My face was wet, but it wasn’t sweat now. Men can be fools, Charlie had said, and he was right. I had never understood, never understood at all. I lowered the rifle away from my shoulder.

“I’m glad you did that, son.”

I twisted around. Pa was standing off there at the edge of the light spilling from the window. He had spoke very quiet. He'd had a pistol pointed at my belly...

I heard a door slam in the house, knew that Ma and Charlie had gone in another room. He’d be out here in a few minutes now.

Pa looked little and old, with his head snow white and sort of bowed. “We’ll help you get out, Sam.”
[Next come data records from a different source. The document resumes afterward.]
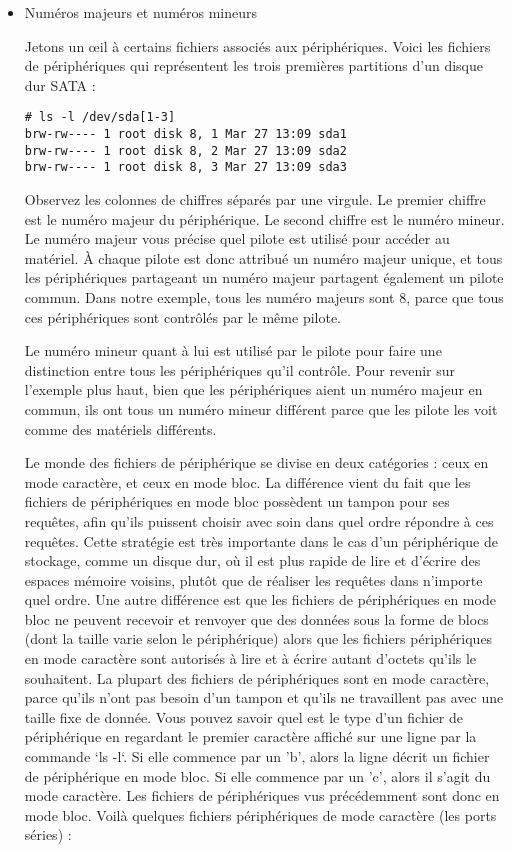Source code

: \documentclass[11pt]{article}
\begin{document}
\begin{itemize}
\item Numéros majeurs et numéros mineurs
\label{sec-5-6-0-1}

Jetons un œil à certains fichiers associés aux périphériques.
Voici les fichiers de périphériques qui représentent les trois premières partitions d'un disque dur SATA :

\begin{verbatim}
# ls -l /dev/sda[1-3]
brw-rw---- 1 root disk 8, 1 Mar 27 13:09 sda1
brw-rw---- 1 root disk 8, 2 Mar 27 13:09 sda2
brw-rw---- 1 root disk 8, 3 Mar 27 13:09 sda3
\end{verbatim}

Observez les colonnes de chiffres séparés par une virgule. Le premier chiffre est le numéro majeur du périphérique. Le second chiffre est le numéro mineur. Le numéro majeur vous précise quel pilote est utilisé pour accéder au matériel. À chaque pilote est donc attribué un numéro majeur unique, et tous les périphériques partageant un numéro majeur partagent également un pilote commun. Dans notre exemple, tous les numéro majeurs sont 8, parce que tous ces périphériques sont contrôlés par le même pilote.

Le numéro mineur quant à lui est utilisé par le pilote pour faire une distinction entre tous les périphériques qu'il contrôle. Pour revenir sur l'exemple plus haut, bien que les périphériques aient un numéro majeur en commun, ils ont tous un numéro mineur différent parce que les pilote les voit comme des matériels différents.

Le monde des fichiers de périphérique se divise en deux catégories : ceux en mode caractère, et ceux en mode bloc. La différence vient du fait que les fichiers de périphériques en mode bloc possèdent un tampon pour ses requêtes, afin qu'ils puissent choisir avec soin dans quel ordre répondre à ces requêtes. Cette stratégie est très importante dans le cas d'un périphérique de stockage, comme un disque dur, où il est plus rapide de lire et d'écrire des espaces mémoire voisins, plutôt que de réaliser les requêtes dans n'importe quel ordre. Une autre différence est que les fichiers de périphériques en mode bloc ne peuvent recevoir et renvoyer que des données sous la forme de blocs (dont la taille varie selon le périphérique) alors que les fichiers périphériques en mode caractère sont autorisés à lire et à écrire autant d'octets qu'ils le souhaitent. La plupart des fichiers de périphériques sont en mode caractère, parce qu'ils n'ont pas besoin d'un tampon et qu'ils ne travaillent pas avec une taille fixe de donnée. Vous pouvez savoir quel est le type d'un fichier de périphérique en regardant le premier caractère affiché sur une ligne par la commande `ls -l`. Si elle commence par un 'b', alors la ligne décrit un fichier de périphérique en mode bloc. Si elle commence par un 'c', alors il s'agit du mode caractère. Les fichiers de périphériques vus précédemment sont donc en mode bloc. Voilà quelques fichiers périphériques de mode caractère (les ports séries) :


\end{itemize}
\end{document}
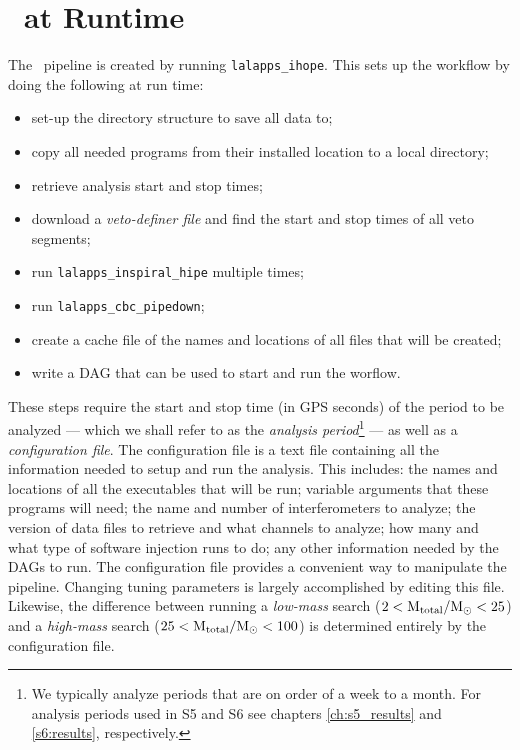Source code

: \section{\ihope~at Runtime}
\label{sec:ihopeRuntime}

The \ihope~pipeline is created by running \texttt{lalapps\_ihope}. This sets up
the workflow by doing the following at run time:

\begin{itemize}
\item{set-up the directory structure to save all data to;}
\item{copy all needed programs from their installed location to a local directory;}
\item{retrieve analysis start and stop times;}
\item{download a {\it veto-definer file} and find the start and stop times of all veto segments;}
\item{run \texttt{lalapps\_inspiral\_hipe} multiple times;}
\item{run \texttt{lalapps\_cbc\_pipedown};}
\item{create a cache file of the names and locations of all files that will be created;}
\item{write a DAG that can be used to start and run the worflow.}
\end{itemize}

These steps require the start and stop time (in GPS seconds) of the period to
be analyzed --- which we shall refer to as the \emph{analysis
period}\footnote{We typically analyze periods that are on order of a week to a
month. For analysis periods used in \ac{S5} and \ac{S6} see chapters
\ref{ch:s5_results} and \ref{s6:results}, respectively.} --- as well as a
\emph{configuration file}. The configuration file is a text file containing all
the information needed to setup and run the analysis. This includes: the names
and locations of all the executables that will be run; variable arguments that
these programs will need; the name and number of interferometers to analyze;
the version of data files to retrieve and what channels to analyze; how many
and what type of software injection runs to do; any other information needed by
the \ac{DAG}s to run. The configuration file provides a convenient way to
manipulate the pipeline. Changing tuning parameters is largely accomplished by
editing this file. Likewise, the difference between running a {\it low-mass}
search ($2 < \mathrm{M_{total}}/\mathrm{M_\odot} < 25$) and a {\it high-mass} search ($25 <
\mathrm{M_{total}}/\mathrm{M_\odot} < 100$) is determined entirely by the configuration file.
“No,” I said. “No. There’s just one thing I want now. I want it to be right for you and Ma and Charlie. I don’t want any of you mixed up in this thing.”

“You—”

“That’s the only way I'll have it, Pa. You’ll have to stop Charlie when he comes out, understand?”

He looked at me and it made a little of the cold go out of my insides.

“All right, Sam. The way you want it. Just move, boy. Move fast!”

I left him standing there. I headed for the creek and the big willow that spread out over the cold, clear water. I knew she had lied in her teeth. Charlie hadn’t made a play for her. When I’d left, she’d started on the next man in line. It was as simple as that.

She was standing under the willow when I got there. I stood and looked at her a few seconds before she knew I was around. I could see she was excited by the way she walked up and down beside the gurgling creek.

I hated her, but I went to meet her. It was going to hurt Charlie for a while, but he’d find the right girl some day for that house he was building. And maybe he’d understand about me the way I understood now about him.

Because I was taking Lucy with me. It looked like a pretty dark road ahead, and she’d travel it every inch of the way.

It was the least favor I was in a position to do for a guy like Charlie.